Task brief: Copy all lines holding the word "post" from the entries.

Material provided:
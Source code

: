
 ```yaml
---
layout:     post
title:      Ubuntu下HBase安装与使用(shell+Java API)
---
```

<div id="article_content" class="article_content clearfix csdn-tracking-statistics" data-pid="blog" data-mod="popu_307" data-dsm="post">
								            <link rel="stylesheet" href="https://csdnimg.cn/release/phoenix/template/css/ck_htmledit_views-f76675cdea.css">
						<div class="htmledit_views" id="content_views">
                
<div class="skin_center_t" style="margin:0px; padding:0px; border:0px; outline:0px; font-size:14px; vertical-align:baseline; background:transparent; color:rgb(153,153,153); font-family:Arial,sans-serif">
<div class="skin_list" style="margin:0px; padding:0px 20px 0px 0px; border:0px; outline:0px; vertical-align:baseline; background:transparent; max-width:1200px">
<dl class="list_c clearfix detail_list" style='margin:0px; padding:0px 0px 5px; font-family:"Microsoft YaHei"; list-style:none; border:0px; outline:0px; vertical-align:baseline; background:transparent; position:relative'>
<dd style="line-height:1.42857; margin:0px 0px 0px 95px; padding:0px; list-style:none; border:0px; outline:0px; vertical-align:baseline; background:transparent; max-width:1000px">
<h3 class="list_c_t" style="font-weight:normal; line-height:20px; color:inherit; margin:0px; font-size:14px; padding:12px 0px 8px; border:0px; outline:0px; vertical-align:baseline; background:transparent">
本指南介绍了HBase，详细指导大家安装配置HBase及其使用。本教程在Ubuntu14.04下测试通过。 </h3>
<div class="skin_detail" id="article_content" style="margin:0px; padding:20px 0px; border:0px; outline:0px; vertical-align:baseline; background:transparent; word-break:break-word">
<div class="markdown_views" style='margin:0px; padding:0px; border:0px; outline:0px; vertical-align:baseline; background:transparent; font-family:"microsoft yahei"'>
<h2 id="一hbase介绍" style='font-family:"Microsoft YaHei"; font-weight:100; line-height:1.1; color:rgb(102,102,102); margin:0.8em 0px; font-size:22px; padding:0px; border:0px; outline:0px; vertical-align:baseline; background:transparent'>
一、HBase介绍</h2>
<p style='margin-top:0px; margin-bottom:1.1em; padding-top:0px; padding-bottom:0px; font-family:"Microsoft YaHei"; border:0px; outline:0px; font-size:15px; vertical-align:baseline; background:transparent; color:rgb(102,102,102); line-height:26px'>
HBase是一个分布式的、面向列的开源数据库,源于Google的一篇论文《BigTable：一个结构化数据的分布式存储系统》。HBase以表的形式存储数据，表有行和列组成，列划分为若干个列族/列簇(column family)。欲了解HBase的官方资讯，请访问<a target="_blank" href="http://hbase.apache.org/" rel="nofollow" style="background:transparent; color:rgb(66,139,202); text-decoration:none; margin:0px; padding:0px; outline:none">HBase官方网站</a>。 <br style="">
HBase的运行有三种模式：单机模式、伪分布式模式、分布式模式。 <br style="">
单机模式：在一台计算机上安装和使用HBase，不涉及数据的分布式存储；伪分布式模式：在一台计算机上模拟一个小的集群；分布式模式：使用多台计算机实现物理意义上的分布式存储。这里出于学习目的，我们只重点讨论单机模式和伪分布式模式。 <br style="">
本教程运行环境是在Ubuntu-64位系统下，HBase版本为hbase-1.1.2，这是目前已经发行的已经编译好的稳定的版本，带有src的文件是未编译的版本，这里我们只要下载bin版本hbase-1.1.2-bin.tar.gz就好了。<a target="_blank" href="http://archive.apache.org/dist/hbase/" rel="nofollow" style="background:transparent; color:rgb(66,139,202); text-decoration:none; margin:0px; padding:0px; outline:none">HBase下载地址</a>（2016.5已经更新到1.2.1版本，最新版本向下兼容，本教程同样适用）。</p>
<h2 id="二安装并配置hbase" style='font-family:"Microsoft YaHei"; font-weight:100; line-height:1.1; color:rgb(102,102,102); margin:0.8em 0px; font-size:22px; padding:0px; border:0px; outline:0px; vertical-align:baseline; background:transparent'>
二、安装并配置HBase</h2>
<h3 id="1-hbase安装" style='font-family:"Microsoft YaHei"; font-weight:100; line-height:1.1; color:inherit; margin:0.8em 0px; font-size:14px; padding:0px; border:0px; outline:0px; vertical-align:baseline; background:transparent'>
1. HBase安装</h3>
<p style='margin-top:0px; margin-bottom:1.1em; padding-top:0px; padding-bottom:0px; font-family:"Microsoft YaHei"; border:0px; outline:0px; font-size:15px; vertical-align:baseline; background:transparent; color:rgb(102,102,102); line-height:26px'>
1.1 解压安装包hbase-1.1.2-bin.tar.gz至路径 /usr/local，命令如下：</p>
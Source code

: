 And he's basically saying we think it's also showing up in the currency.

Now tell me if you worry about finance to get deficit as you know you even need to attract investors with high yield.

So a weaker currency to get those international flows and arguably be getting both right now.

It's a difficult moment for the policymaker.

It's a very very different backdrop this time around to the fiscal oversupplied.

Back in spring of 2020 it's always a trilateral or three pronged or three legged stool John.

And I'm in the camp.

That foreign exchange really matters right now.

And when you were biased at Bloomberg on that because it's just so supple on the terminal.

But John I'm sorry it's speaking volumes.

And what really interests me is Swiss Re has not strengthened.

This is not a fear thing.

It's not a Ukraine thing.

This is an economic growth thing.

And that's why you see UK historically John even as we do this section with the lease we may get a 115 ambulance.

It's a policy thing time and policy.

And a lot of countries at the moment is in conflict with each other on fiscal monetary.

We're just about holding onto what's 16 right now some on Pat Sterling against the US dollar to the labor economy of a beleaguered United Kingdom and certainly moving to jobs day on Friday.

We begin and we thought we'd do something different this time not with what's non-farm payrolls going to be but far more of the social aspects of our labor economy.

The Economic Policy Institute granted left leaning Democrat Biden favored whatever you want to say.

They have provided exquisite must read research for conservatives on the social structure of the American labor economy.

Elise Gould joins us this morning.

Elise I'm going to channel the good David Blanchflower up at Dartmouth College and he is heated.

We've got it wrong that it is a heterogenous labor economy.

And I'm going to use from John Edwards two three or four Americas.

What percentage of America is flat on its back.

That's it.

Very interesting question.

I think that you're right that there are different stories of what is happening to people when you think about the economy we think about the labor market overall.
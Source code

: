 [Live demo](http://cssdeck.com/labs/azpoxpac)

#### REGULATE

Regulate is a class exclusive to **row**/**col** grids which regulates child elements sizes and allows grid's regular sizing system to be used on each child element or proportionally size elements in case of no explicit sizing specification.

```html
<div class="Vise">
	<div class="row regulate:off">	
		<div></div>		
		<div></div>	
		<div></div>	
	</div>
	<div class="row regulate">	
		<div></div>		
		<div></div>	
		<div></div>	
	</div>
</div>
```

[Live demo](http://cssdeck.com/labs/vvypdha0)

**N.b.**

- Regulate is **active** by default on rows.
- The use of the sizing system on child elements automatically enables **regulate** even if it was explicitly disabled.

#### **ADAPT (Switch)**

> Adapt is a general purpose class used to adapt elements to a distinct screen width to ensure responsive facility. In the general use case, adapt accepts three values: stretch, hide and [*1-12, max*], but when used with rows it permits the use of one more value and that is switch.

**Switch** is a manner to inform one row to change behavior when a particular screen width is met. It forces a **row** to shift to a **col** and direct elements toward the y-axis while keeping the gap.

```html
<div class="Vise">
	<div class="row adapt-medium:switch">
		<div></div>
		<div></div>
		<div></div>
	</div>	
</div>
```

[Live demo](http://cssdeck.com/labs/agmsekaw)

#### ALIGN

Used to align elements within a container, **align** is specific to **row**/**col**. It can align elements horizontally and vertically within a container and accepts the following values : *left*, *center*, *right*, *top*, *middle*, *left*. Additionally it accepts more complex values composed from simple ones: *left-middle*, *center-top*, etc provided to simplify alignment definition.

Answer to this exercise:
layout:     post
<div id="article_content" class="article_content clearfix csdn-tracking-statistics" data-pid="blog" data-mod="popu_307" data-dsm="post">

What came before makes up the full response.